Take journalist Masha Gessen, whose recent book, “Esther and Ruzya”, explores Hodl’s choice with more empathy and less irony than Slezkine. The teenage-émigré Gessen chose to return to Moscow in the early 1990s, because she thought it was a great place to live for a young Jewish writer and journalist, not unlike Bergelson’s choice to return to Moscow in the 1930s, because he thought it would provide him a bright future as a writer. I make this analogy not to suggest that Gessen’s and Bergelson’s circumstances were similar. Bergelson left Depression-era Europe, Gessen left wealthy liberal America. Nor do I want to suggest that Gessen is deluding herself into thinking that there is a positive Jewish future in Russia. Let’s hope, no let’s presume, that her story does not end like Bergelson’s. I draw the comparison to show that in writing history, we already know how the story ends, and at the same time, we must be humble in not knowing what the future of Jewish life in Russia may be. Bergelson did not think he was deluding himself in 1926, otherwise he would not have written “Three Centers”. To presume that future stories will end the same way as past ones is to risk playing Cassandra. I am generally suspicious of ends to stories that are constantly unfolding, though I am perhaps too much the optimist.

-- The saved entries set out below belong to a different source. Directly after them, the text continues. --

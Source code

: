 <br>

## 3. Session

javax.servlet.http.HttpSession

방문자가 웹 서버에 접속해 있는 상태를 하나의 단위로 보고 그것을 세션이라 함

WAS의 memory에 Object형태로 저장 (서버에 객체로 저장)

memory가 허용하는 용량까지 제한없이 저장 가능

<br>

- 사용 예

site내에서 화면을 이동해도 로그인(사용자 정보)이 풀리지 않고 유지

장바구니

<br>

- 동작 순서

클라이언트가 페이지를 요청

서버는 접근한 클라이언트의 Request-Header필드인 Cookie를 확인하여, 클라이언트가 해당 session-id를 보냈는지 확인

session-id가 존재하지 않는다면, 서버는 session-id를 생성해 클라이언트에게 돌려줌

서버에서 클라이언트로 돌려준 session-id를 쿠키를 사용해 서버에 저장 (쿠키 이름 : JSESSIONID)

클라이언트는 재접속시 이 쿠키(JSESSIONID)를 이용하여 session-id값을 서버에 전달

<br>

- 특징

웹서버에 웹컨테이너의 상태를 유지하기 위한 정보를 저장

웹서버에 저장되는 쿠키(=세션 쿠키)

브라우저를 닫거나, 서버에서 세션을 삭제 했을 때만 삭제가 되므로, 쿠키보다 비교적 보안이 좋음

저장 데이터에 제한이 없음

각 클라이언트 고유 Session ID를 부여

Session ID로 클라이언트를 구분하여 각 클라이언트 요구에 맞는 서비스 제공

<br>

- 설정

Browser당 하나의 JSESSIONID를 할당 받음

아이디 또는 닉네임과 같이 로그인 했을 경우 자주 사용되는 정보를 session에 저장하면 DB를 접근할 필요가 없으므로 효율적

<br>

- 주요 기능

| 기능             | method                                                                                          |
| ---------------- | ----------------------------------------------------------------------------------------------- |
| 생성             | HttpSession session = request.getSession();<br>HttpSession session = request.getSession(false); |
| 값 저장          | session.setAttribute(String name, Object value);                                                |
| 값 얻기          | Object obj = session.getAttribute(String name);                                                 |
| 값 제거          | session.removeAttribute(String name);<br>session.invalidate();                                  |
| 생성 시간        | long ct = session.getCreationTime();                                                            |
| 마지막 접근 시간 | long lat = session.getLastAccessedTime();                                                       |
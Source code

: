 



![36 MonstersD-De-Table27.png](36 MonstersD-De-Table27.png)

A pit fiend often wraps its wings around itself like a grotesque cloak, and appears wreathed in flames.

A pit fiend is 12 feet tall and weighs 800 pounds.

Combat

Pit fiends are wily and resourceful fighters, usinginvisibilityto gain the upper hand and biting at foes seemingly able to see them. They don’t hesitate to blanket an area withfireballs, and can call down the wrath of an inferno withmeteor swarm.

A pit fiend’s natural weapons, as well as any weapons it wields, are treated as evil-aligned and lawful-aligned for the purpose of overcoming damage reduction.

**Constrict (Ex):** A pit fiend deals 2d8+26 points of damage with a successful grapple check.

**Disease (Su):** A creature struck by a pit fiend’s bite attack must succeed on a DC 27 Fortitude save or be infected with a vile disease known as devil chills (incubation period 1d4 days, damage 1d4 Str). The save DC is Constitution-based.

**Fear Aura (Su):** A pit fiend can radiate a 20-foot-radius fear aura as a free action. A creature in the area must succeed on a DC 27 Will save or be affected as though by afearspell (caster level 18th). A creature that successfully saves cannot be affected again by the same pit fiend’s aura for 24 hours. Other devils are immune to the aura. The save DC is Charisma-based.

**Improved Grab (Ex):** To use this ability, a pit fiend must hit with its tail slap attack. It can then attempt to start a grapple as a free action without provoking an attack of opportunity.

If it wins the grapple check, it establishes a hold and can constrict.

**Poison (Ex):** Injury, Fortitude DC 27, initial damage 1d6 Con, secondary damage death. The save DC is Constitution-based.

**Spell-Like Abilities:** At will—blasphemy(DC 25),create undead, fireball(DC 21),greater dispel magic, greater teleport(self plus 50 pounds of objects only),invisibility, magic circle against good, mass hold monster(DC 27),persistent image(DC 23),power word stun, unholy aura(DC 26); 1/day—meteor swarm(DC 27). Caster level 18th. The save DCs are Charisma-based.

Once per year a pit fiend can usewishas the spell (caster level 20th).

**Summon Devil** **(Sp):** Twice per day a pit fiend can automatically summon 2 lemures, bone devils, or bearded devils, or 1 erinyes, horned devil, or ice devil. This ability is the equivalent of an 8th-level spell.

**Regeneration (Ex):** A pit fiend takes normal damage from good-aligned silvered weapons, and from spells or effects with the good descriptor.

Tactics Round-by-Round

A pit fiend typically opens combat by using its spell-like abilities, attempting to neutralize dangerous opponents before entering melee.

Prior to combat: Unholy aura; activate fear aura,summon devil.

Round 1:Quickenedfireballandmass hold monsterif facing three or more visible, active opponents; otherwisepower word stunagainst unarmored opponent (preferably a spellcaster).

Looking at some of the latest statistics about Israeli émigrés to Russia, with more people going to Russia from Israel than the other way around, provides yet another reason to envision a future Jewish life in Russia. Or the fact that Jewish organizations – especially those connected with the most visible propagator of global Jewish identities, Chabad Lubavitch Hasidism – are springing up throughout the former Soviet Union, especially in the economically vibrant capitals of Moscow and Kiev.
Slezkine is correct that the forms of Jewish identity (or lack thereof) propagated by the Yiddish poet Bergelson, the Russified intelligent Meromskaia, and the fictional Hodl are doomed to the trashbin of history, and Slezkine is correct that liberalism and nationalism have proved more lasting than ethno-Communism. But in a global (Jewish) world, in which Hodl’s Russian-speaking grandchildren have completely transformed what it means to be Israeli and are now the largest Jewish émigré population in the United States, there are also opportunities to bring their American and Israeli selves back to Moscow to build new Jewish lives. This post-ideological moment allows us to abandon the idea of ideological centers in favor of a more Mercurian approach to Jewish identity in the twenty first century.